**WORK INSTRUCTION:**
Please return every line in the entries below with the word "type" in it.

**DATA SECTION:**
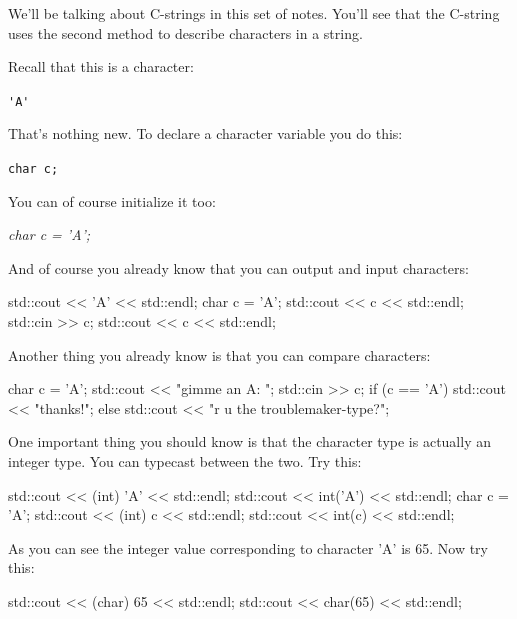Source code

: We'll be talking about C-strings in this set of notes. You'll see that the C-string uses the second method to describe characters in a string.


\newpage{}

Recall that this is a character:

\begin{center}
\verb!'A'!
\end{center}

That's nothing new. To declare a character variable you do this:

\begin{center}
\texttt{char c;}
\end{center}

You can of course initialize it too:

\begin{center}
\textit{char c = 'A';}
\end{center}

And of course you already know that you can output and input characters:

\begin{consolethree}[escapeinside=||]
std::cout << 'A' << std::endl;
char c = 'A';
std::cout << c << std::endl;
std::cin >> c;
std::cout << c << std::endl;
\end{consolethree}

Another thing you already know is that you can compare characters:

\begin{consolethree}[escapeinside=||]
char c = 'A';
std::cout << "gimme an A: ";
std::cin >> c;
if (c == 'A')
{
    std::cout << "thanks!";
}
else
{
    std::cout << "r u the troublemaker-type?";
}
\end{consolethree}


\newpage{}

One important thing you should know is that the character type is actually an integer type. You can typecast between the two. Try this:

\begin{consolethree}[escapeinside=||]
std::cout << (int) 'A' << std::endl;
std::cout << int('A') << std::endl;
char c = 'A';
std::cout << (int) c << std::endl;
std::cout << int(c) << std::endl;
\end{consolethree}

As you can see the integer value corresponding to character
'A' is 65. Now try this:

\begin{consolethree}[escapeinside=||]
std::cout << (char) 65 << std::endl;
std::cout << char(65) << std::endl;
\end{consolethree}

...

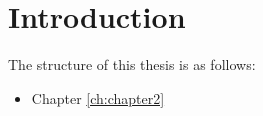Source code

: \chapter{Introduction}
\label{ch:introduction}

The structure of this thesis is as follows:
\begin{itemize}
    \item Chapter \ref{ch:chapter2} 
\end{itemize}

**SOLUTION FOR THIS EXERCISE:**
    std::cout << "r u the troublemaker-type?";
One important thing you should know is that the character type is actually an integer type. You can typecast between the two. Try this:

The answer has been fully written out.